**WHAT THE TASK ASKS**
The exercise asks you to copy every line below in which "glassadmin" appears.

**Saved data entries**
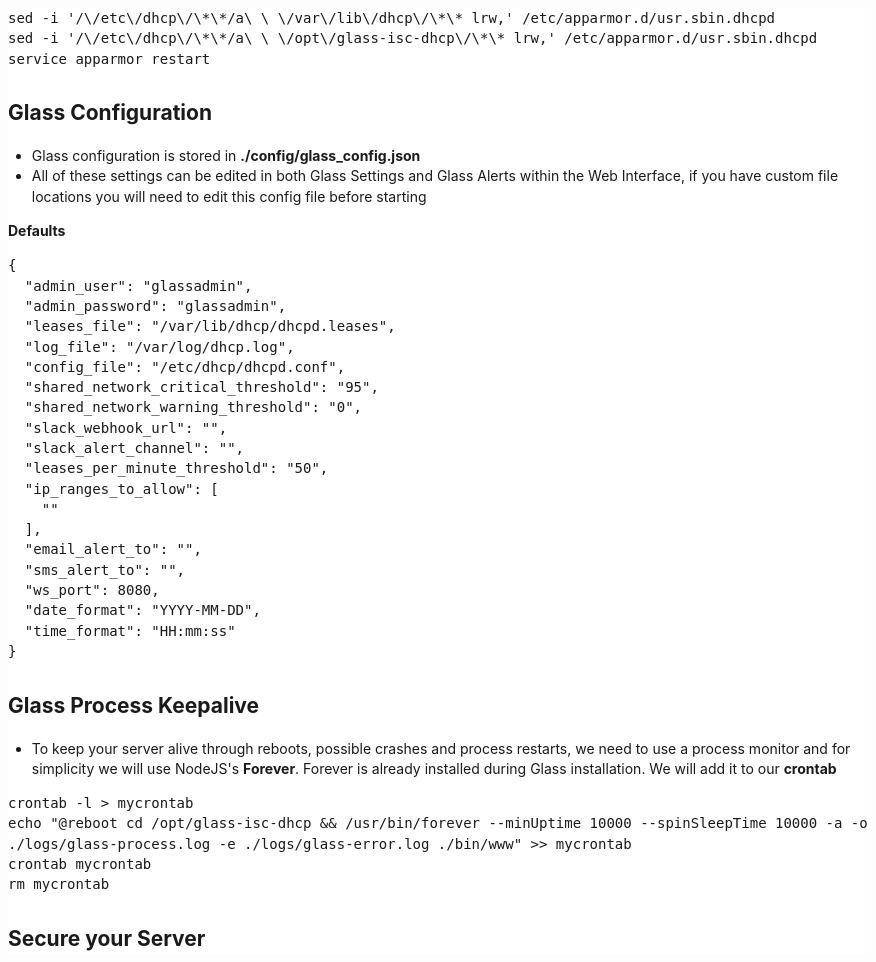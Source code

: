 <pre>
sed -i '/\/etc\/dhcp\/\*\*/a\ \ \/var\/lib\/dhcp\/\*\* lrw,' /etc/apparmor.d/usr.sbin.dhcpd 
sed -i '/\/etc\/dhcp\/\*\*/a\ \ \/opt\/glass-isc-dhcp\/\*\* lrw,' /etc/apparmor.d/usr.sbin.dhcpd 
service apparmor restart
</pre>

## Glass Configuration
* Glass configuration is stored in **./config/glass_config.json**
* All of these settings can be edited in both Glass Settings and Glass Alerts within the Web Interface, if you have custom file locations you will need to edit this config file before starting

**Defaults**
<pre>
{
  "admin_user": "glassadmin",
  "admin_password": "glassadmin",
  "leases_file": "/var/lib/dhcp/dhcpd.leases",
  "log_file": "/var/log/dhcp.log",
  "config_file": "/etc/dhcp/dhcpd.conf",
  "shared_network_critical_threshold": "95",
  "shared_network_warning_threshold": "0",
  "slack_webhook_url": "",
  "slack_alert_channel": "",
  "leases_per_minute_threshold": "50",
  "ip_ranges_to_allow": [
    ""
  ],
  "email_alert_to": "",
  "sms_alert_to": "",
  "ws_port": 8080,
  "date_format": "YYYY-MM-DD",
  "time_format": "HH:mm:ss"
}
</pre>

## Glass Process Keepalive
* To keep your server alive through reboots, possible crashes and process restarts, we need to use a process monitor and for simplicity we will use NodeJS's **Forever**. Forever is already installed during Glass installation. We will add it to our **crontab**

<pre>
crontab -l > mycrontab
echo "@reboot cd /opt/glass-isc-dhcp && /usr/bin/forever --minUptime 10000 --spinSleepTime 10000 -a -o ./logs/glass-process.log -e ./logs/glass-error.log ./bin/www" >> mycrontab
crontab mycrontab
rm mycrontab
</pre>

## Secure your Server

**YOUR RESPONSE**
  "admin_user": "glassadmin",
  "admin_password": "glassadmin",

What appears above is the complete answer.